When a line in the material beneath includes the word "cant", add it to the count, and report the count alone.

╭─ RECORDS FOR PROCESSING

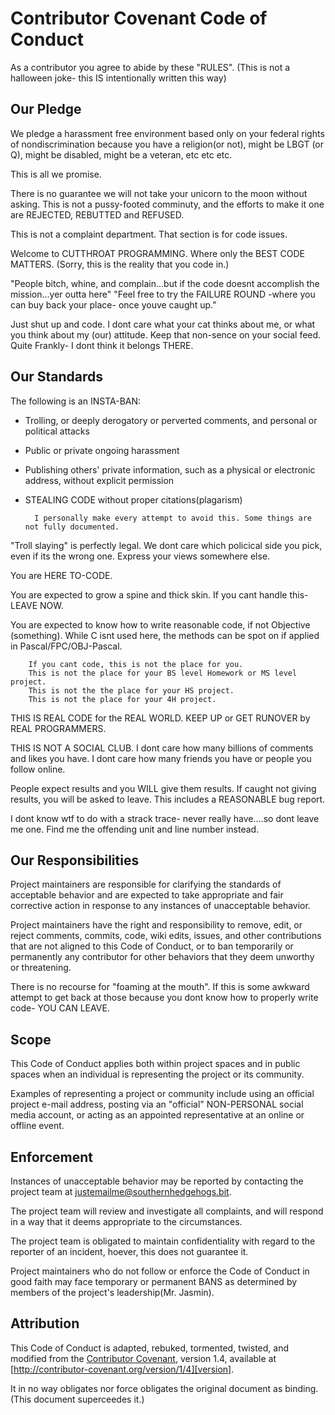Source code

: # Contributor Covenant Code of Conduct

As a contributor you agree to abide by these "RULES".
(This is not a halloween joke- this IS intentionally written this way)


## Our Pledge

We pledge a harassment free environment based only on your federal rights of nondiscrimination 
because you have a religion(or not), might be LBGT (or Q), might be disabled, might be a veteran, etc etc etc. 

This is all we promise.

There is no guarantee we will not take your unicorn to the moon without asking.
This is not a pussy-footed comminuty, and the efforts to make it one are REJECTED, REBUTTED and REFUSED.

This is not a complaint department. That section is for code issues.


Welcome to CUTTHROAT PROGRAMMING. 
Where only the BEST CODE MATTERS. 
(Sorry, this is the reality that you code in.)

"People bitch, whine, and complain...but if the code doesnt accomplish the mission...yer outta here"
"Feel free to try the FAILURE ROUND -where you can buy back your place- once youve caught up."

Just shut up and code.
I dont care what your cat thinks about me, or what you think about my (our) attitude.
Keep that non-sence on your social feed. Quite Frankly- I dont think it belongs THERE.

## Our Standards

The following is an INSTA-BAN:

* Trolling, or deeply derogatory or perverted comments, and personal or political attacks
* Public or private ongoing harassment
* Publishing others' private information, such as a physical or electronic address, without explicit permission
* STEALING CODE without proper citations(plagarism)

        I personally make every attempt to avoid this. Some things are not fully documented. 

"Troll slaying" is perfectly legal.
We dont care which policical side you pick, even if its the wrong one. 
Express your views somewhere else.

You are HERE TO-CODE.

You are expected to grow a spine and thick skin. If you cant handle this- LEAVE NOW.

You are expected to know how to write reasonable code, if not Objective (something). 
While C isnt used here, the methods can be spot on if applied in Pascal/FPC/OBJ-Pascal.

        If you cant code, this is not the place for you.
        This is not the place for your BS level Homework or MS level project.
        This is not the the place for your HS project.
        This is not the place for your 4H project.

THIS IS REAL CODE for the REAL WORLD.
KEEP UP or GET RUNOVER by REAL PROGRAMMERS.

THIS IS NOT A SOCIAL CLUB. 
I dont care how many billions of comments and likes you have.
I dont care how many friends you have or people you follow online.


People expect results and you WILL give them results. 
If caught not giving results, you will be asked to leave.
This includes a REASONABLE bug report.

I dont know wtf to do with a strack trace- never really have....so dont leave me one.
Find me the offending unit and line number instead.

## Our Responsibilities

Project maintainers are responsible for clarifying the standards of acceptable behavior and are expected 
to take appropriate and fair corrective action in response to any instances of unacceptable behavior.

Project maintainers have the right and responsibility to remove, edit, or reject comments, 
commits, code, wiki edits, issues, and other contributions that are not aligned to this Code of Conduct, 
or to ban temporarily or permanently any contributor for other behaviors that they deem unworthy or threatening.

There is no recourse for "foaming at the mouth". If this is some awkward attempt to get back at those
because you dont know how to properly write code- YOU CAN LEAVE.


## Scope

This Code of Conduct applies both within project spaces and in public spaces when an individual 
is representing the project or its community. 

Examples of representing a project or community include using an official project e-mail address, 
posting via an "official" NON-PERSONAL social media account, 
or acting as an appointed representative at an online or offline event. 

## Enforcement

Instances of unacceptable behavior may be reported by contacting the project team at 
justemailme@southernhedgehogs.bit. 

The project team will review and investigate all complaints, and will respond in a way 
that it deems appropriate to the circumstances. 

The project team is obligated to maintain confidentiality with regard to 
the reporter of an incident, hoever, this does not guarantee it.

Project maintainers who do not follow or enforce the Code of Conduct in good faith 
may face temporary or permanent BANS as determined by members of the project's leadership(Mr. Jasmin).


## Attribution

This Code of Conduct is adapted, rebuked, tormented, twisted, 
and modified from the [Contributor Covenant][homepage], version 1.4, available at [http://contributor-covenant.org/version/1/4][version].

It in no way obligates nor force obligates the original document as binding.
(This document superceedes it.)

[homepage]: http://contributor-covenant.org
[version]: http://contributor-covenant.org/version/1/4/


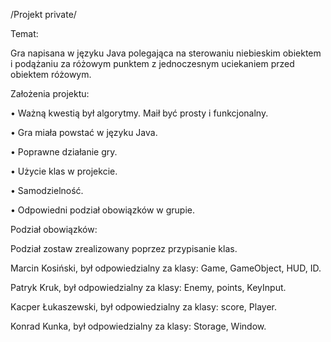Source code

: /Projekt private/

Temat:

Gra napisana w języku Java polegająca na sterowaniu niebieskim obiektem i
podążaniu za różowym punktem z jednoczesnym uciekaniem przed obiektem 
różowym.

Założenia projektu:

• Ważną kwestią był algorytmy. Maił być prosty i funkcjonalny.

• Gra miała powstać w języku Java.

• Poprawne działanie gry.

• Użycie klas w projekcie.

• Samodzielność.

• Odpowiedni podział obowiązków w grupie.

Podział obowiązków:

Podział zostaw zrealizowany poprzez przypisanie klas.

Marcin Kosiński, był odpowiedzialny za klasy: Game, GameObject, HUD, ID. 

Patryk Kruk, był odpowiedzialny za klasy: Enemy, points, KeyInput. 

Kacper Łukaszewski, był odpowiedzialny za klasy: score, Player. 

Konrad Kunka, był odpowiedzialny za klasy: Storage, Window.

╰─

TASK ANSWER:
2